简体   繁体   English

Python - 删除来自图像边界的黑色像素

[英]Python - Remove Black Pixels originatin from the border of an image

I am very new to Image processing and I am trying to cleanse pictures similar to picture 1 of the Black Pixels originating from the border of the Image.我对图像处理非常陌生,我正在尝试清理类似于源自图像边界的黑色像素的图片 1 的图片。

使用 PyMuPDF 截取字符的图像

The Images are clipped Characters from a PDF which I try to process with tesseract to retieve the character.图像是来自 PDF 的剪辑字符,我尝试使用 tesseract 处理以检索字符。 I already searched in Stackoverflow for answers, but only found resolutions to get rid of black borders.我已经在 Stackoverflow 中搜索了答案,但只找到了摆脱黑色边框的解决方案。 I need to overwrite all the black pixels from the corners with white pixels, so tesseract can correctly recognize the character.我需要用白色像素覆盖角落的所有黑色像素,以便 tesseract 可以正确识别字符。

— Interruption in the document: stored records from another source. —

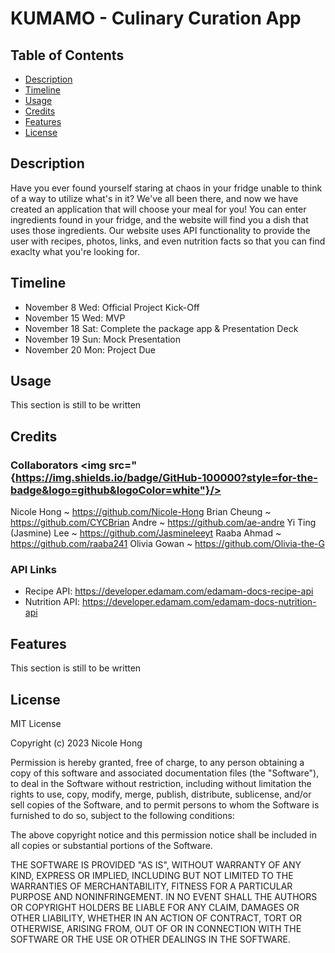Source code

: # KUMAMO - Culinary Curation App

## Table of Contents

- [Description](#description)
- [Timeline](#timeline)
- [Usage](#usage)
- [Credits](#credits)
- [Features](#features)
- [License](#license)

## Description

Have you ever found yourself staring at chaos in your fridge unable to think of a way to utilize what's in it? We've all been there, and now we have created an application that will choose your meal for you! You can enter ingredients found in your fridge, and the website will find you a dish that uses those ingredients. Our website uses API functionality to provide the user with recipes, photos, links, and even nutrition facts so that you can find exaclty what you're looking for. 

## Timeline

* November 8 Wed: Official Project Kick-Off
* November 15 Wed: MVP
* November 18 Sat: Complete the package app & Presentation Deck
* November 19 Sun: Mock Presentation
* November 20 Mon: Project Due

## Usage

This section is still to be written 

## Credits

### Collaborators <img src="{https://img.shields.io/badge/GitHub-100000?style=for-the-badge&logo=github&logoColor=white"}/>

Nicole Hong ~ https://github.com/Nicole-Hong
Brian Cheung ~ https://github.com/CYCBrian
Andre ~ https://github.com/ae-andre
Yi Ting (Jasmine) Lee ~ https://github.com/Jasmineleeyt
Raaba Ahmad ~ https://github.com/raaba241
Olivia Gowan ~ https://github.com/Olivia-the-G

### API Links

* Recipe API: https://developer.edamam.com/edamam-docs-recipe-api
* Nutrition API: https://developer.edamam.com/edamam-docs-nutrition-api 

## Features

This section is still to be written

## License

MIT License

Copyright (c) 2023 Nicole Hong

Permission is hereby granted, free of charge, to any person obtaining a copy
of this software and associated documentation files (the "Software"), to deal
in the Software without restriction, including without limitation the rights
to use, copy, modify, merge, publish, distribute, sublicense, and/or sell
copies of the Software, and to permit persons to whom the Software is
furnished to do so, subject to the following conditions:

The above copyright notice and this permission notice shall be included in all
copies or substantial portions of the Software.

THE SOFTWARE IS PROVIDED "AS IS", WITHOUT WARRANTY OF ANY KIND, EXPRESS OR
IMPLIED, INCLUDING BUT NOT LIMITED TO THE WARRANTIES OF MERCHANTABILITY,
FITNESS FOR A PARTICULAR PURPOSE AND NONINFRINGEMENT. IN NO EVENT SHALL THE
AUTHORS OR COPYRIGHT HOLDERS BE LIABLE FOR ANY CLAIM, DAMAGES OR OTHER
LIABILITY, WHETHER IN AN ACTION OF CONTRACT, TORT OR OTHERWISE, ARISING FROM,
OUT OF OR IN CONNECTION WITH THE SOFTWARE OR THE USE OR OTHER DEALINGS IN THE
SOFTWARE.
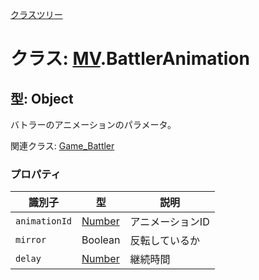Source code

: [クラスツリー](index.md)

# クラス: [MV](MV.md).BattlerAnimation

## 型: Object
バトラーのアニメーションのパラメータ。

関連クラス: [Game_Battler](Game_Battler.md)


### プロパティ

| 識別子 | 型 | 説明 |
| --- | --- | --- |
| `animationId` | [Number](Number.md) | アニメーションID |
| `mirror` | Boolean | 反転しているか |
| `delay` | [Number](Number.md) | 継続時間 |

I cannot alter the Bounding Boxes used to clip the Characters, since the characters are centered in different ares of the BoundingBox and if i Cut the BoundingBox, i would cut some Characters like seen below我无法更改用于剪辑字符的边界框,因为字符位于边界框的不同区域的中心,如果我剪切边界框,我会剪切一些字符,如下所示

已调整 BoundingBox 以适应之前看到的图像的字符的剪辑图像

My first guess would have been to recursively track down pixels with a certain threshhold of black in them, but I am scared of computing time in that case and wouldn't really know where and how to start, except for using two two-dimensional arrays, one with the pixels, and one with an indicator whether i already worked on that pixel or not.我的第一个猜测是递归地追踪具有一定黑色阈值的像素,但我害怕在这种情况下计算时间,并且真的不知道从哪里开始以及如何开始,除了使用两个二维 arrays ,一个带有像素,一个带有指示我是否已经在该像素上工作过。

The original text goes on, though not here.